Anthropic, threat intelligence lead, Jacob Klein said: "AI is being used by cyber actors at every chain of the attack right now."

He warned that criminals are already folding large language models into every stage of an intrusion.

The companies use a mix of techniques to defend their models, from hiring external testers to building AI hunting tools that flag suspicious inputs. Anthropic said it works with outside testers and has automated systems that can escalate cases for human review.

Anthropic, threat intelligence lead, Jacob Klein said, "When we find a malicious use, depending on confidence levels, we may automatically trigger some intervention or it may send it to human review."

Google DeepMind runs automated red teaming, where researchers repeatedly attack Gemini in realistic scenarios to find weaknesses before criminals do.

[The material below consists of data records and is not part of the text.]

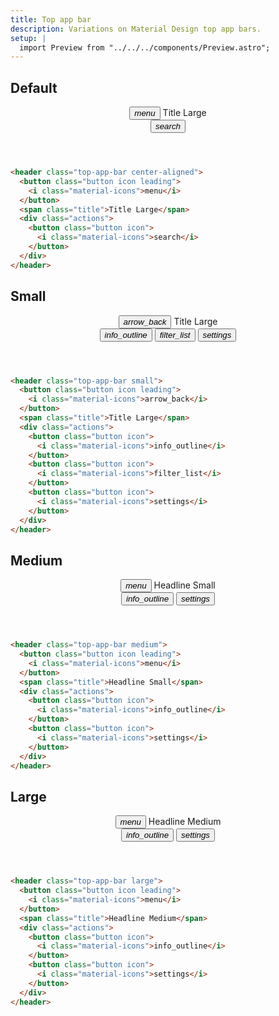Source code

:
 ```yaml
---
title: Top app bar
description: Variations on Material Design top app bars.
setup: |
  import Preview from "../../../components/Preview.astro";
---
```


## Default

<Preview>
 <header class="top-app-bar center-aligned">
    <button class="button icon leading">
    <i class="material-icons">menu</i>
    </button>
    <span class="title">Title Large</span>
    <div class="actions">
    <button class="button icon">
        <i class="material-icons">search</i>
    </button>
    </div>
</header>
</Preview>

```html
<header class="top-app-bar center-aligned">
  <button class="button icon leading">
    <i class="material-icons">menu</i>
  </button>
  <span class="title">Title Large</span>
  <div class="actions">
    <button class="button icon">
      <i class="material-icons">search</i>
    </button>
  </div>
</header>
```

## Small

<Preview>
 <header class="top-app-bar small">
    <button class="button icon leading">
    <i class="material-icons">arrow_back</i>
    </button>
    <span class="title">Title Large</span>
    <div class="actions">
    <button class="button icon">
        <i class="material-icons">info_outline</i>
    </button>
    <button class="button icon">
        <i class="material-icons">filter_list</i>
    </button>
    <button class="button icon">
        <i class="material-icons">settings</i>
    </button>
    </div>
</header>
</Preview>

```html
<header class="top-app-bar small">
  <button class="button icon leading">
    <i class="material-icons">arrow_back</i>
  </button>
  <span class="title">Title Large</span>
  <div class="actions">
    <button class="button icon">
      <i class="material-icons">info_outline</i>
    </button>
    <button class="button icon">
      <i class="material-icons">filter_list</i>
    </button>
    <button class="button icon">
      <i class="material-icons">settings</i>
    </button>
  </div>
</header>
```

## Medium

<Preview>
<header class="top-app-bar medium">
    <button class="button icon leading">
    <i class="material-icons">menu</i>
    </button>
    <span class="title">Headline Small</span>
    <div class="actions">
    <button class="button icon">
        <i class="material-icons">info_outline</i>
    </button>
    <button class="button icon">
        <i class="material-icons">settings</i>
    </button>
    </div>
</header>
</Preview>

```html
<header class="top-app-bar medium">
  <button class="button icon leading">
    <i class="material-icons">menu</i>
  </button>
  <span class="title">Headline Small</span>
  <div class="actions">
    <button class="button icon">
      <i class="material-icons">info_outline</i>
    </button>
    <button class="button icon">
      <i class="material-icons">settings</i>
    </button>
  </div>
</header>
```

## Large

<Preview>
 <header class="top-app-bar large">
    <button class="button icon leading">
    <i class="material-icons">menu</i>
    </button>
    <span class="title">Headline Medium</span>
    <div class="actions">
    <button class="button icon">
        <i class="material-icons">info_outline</i>
    </button>
    <button class="button icon">
        <i class="material-icons">settings</i>
    </button>
    </div>
</header>
</Preview>

```html
<header class="top-app-bar large">
  <button class="button icon leading">
    <i class="material-icons">menu</i>
  </button>
  <span class="title">Headline Medium</span>
  <div class="actions">
    <button class="button icon">
      <i class="material-icons">info_outline</i>
    </button>
    <button class="button icon">
      <i class="material-icons">settings</i>
    </button>
  </div>
</header>
```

The UK’s National Cyber Security Centre warned in May that these flaws increase the risk of sophisticated phishing and scams affecting millions of people and businesses.

Researchers have highlighted data poisoning, where attackers seed training data with malicious material to open back doors in models. New research from Anthropic with the UK’s AI Security Institute and the Alan Turing Institute found such attacks are easier than previously thought.

Security teams are hopeful that AI can help even as it fuels crime.

Microsoft, corporate vice-president and deputy chief information security officer, Ann Johnson said: "Defensive tools are getting smarter and moving from reactive to proactive, "Defensive systems are learning faster, adapting faster, and moving from reactive to proactive."

At the same time criminals are using generative AI to write malicious code and scale operations, making detection harder.

ESET, global cyber security adviser, Jake Moore said that models can rapidly generate novel malware and take advantage of gaps in existing defences.

Visa, chief risk and client services officer, Paul Fabara said models can trawl public posts and audio to craft convincing scams.

Pindrop, chief executive and co-founder, Vijay Balasubramaniyan said: "In 2023, we’d see one deepfake attack per month across the entire customer base. Now we’re seeing seven per day per customer."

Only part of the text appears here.